It took an hour or two for everyone to more or less get through these and produce some kind of crazy moving object that they could control with the keyboard.

Sandwiches and crisps were provided by the CDE (Centre for Digital Entertainment - thanks Dan!), and as we were running late, Phil Wilkinson (a DEng student attached to the CDE/Bournemouth and IPACA) asked everyone to discuss what sort of game they might like to make for the rest of the workshop over lunch. Phil is interested in how getting kids to make games can be used to explore social issues with chi. For this sessions we wanted something fairly lightweight, so he decided "to teach something relevant, something modern. The Internet!" [those of you over the age of 16 who don't see why that's funny, are welcome to google it. It may be NSFW depending on where you work!].

So we asked them to build a game around the theme of the internet. The idea was that it was open enough that they could make more or less anything, but there was at least a jumping off point for discussion. 

After lunch I introduced sniff paint, which proved very effective, and we immediately started getting some great artwork.

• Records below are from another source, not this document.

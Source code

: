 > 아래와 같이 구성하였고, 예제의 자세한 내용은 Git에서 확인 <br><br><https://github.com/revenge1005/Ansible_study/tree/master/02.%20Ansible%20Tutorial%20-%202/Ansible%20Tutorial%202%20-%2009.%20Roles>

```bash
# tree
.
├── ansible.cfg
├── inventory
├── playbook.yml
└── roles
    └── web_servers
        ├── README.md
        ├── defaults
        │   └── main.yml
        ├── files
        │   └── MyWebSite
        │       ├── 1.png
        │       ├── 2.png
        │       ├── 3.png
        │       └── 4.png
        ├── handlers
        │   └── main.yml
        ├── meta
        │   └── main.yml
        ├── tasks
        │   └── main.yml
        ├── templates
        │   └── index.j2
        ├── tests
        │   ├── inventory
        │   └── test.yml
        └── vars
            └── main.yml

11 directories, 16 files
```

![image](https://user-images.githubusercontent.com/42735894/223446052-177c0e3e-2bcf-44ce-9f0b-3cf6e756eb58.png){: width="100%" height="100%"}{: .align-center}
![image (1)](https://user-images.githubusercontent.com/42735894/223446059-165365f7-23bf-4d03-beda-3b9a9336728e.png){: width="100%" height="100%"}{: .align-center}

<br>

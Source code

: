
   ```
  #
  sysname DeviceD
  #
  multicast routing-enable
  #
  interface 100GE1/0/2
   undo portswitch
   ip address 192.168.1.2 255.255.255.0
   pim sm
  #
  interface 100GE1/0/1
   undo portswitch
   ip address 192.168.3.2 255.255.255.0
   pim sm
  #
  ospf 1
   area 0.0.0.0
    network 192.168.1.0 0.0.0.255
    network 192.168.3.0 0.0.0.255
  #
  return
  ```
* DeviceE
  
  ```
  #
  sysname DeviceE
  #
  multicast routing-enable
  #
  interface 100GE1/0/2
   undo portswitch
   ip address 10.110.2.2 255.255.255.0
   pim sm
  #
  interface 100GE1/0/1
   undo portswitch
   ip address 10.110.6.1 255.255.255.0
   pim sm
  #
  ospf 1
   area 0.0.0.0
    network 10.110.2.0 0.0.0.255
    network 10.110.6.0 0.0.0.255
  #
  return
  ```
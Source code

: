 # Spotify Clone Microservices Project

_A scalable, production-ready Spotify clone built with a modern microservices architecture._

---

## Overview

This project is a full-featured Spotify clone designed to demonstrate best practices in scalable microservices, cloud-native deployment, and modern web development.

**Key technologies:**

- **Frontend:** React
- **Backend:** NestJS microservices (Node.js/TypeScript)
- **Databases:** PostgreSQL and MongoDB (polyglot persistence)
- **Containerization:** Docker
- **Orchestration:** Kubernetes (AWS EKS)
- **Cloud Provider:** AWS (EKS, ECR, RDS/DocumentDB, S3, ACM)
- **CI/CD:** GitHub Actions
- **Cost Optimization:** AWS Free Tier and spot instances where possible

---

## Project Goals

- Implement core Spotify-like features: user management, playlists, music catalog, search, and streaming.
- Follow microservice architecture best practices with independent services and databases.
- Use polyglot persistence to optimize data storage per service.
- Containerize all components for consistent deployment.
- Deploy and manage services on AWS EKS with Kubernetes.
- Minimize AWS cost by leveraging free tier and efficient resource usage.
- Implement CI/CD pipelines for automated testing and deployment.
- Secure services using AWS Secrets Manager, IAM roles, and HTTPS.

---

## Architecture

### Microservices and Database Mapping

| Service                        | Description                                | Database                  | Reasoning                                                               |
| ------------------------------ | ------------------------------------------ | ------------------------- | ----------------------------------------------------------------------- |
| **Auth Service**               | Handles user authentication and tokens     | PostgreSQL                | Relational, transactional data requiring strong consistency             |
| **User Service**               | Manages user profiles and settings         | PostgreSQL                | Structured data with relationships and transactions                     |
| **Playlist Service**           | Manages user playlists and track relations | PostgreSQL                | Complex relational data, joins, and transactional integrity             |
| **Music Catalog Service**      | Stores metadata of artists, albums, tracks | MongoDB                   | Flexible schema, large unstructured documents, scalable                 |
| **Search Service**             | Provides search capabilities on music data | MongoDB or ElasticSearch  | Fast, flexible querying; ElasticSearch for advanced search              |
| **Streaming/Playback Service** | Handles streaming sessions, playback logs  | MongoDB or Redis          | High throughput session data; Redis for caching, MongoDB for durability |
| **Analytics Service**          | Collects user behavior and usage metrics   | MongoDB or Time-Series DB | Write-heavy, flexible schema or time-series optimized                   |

Over the course of the rest of the afternoon icons started to appear, and the some sort of vague game play ideas started to be discussed.

Day 2

On the morning of day 2, Phil worked with them to turn their rough game ideas into concepts that could be realised within a few hours, while I ran around fielding technical questions. Almost all of these were really solid questions about how they could implement features of their game. As we were doing this in an intense 2 day session, there was a lot about the sprite library that we didn't have time to teach in advance. However I you learn better if you already have a need for the knowledge, and I was able to explain features on-demand. Some better reference documentation would be useful here, or if you were working at a more relaxed pace, perhaps over a number of shorter sessions, you could introduce some of these in a more structured way. At around this time as they started to get seriously into development we encountered a bug in the Sprite "load costume" code, which I had to make a quick patch to, and distribute round the lab (yes it was stressful). However apart from that the system help up pretty well to some serious testing.

One concept we'd deliberatly kept back was how to dynamically create sprites at runtime. This is a more advanced feature, but only one team needed it.

Just after lunch one of the teams accidentally deleted their code - someone clicked save when they mean to click load and saved over their program. Michelle was able to work with them to quickly rewrite most of what they'd lost, but they never quite caught up. Things like this are always going to happen, as they were under quite a lot of pressure at this stage to get everything working. Some sort of automated backup script would probably be a good idea.

At 3pm we called time on the development to allow for everyone to go around and play everyone else games. While everyone would have benefited from "a little more time", pretty much all the teams had produced a game that was to some extent playable. If we'd had another day most of them could have been refined into something that was actually finished. My main concern was that at some point they might just get stuck and not know how to progress. In fact this never came close to happening - they all knew what they wanted to do and worked hard, and asked a lot of questions to get there.

Most importantly everyone seemed to have a fun 2 days, and the teams all worked well to get something working within the time limit. They went home enthusiastic about programming, and knowing that with a bit more practise and a less crazy schedule they could actually make their own game.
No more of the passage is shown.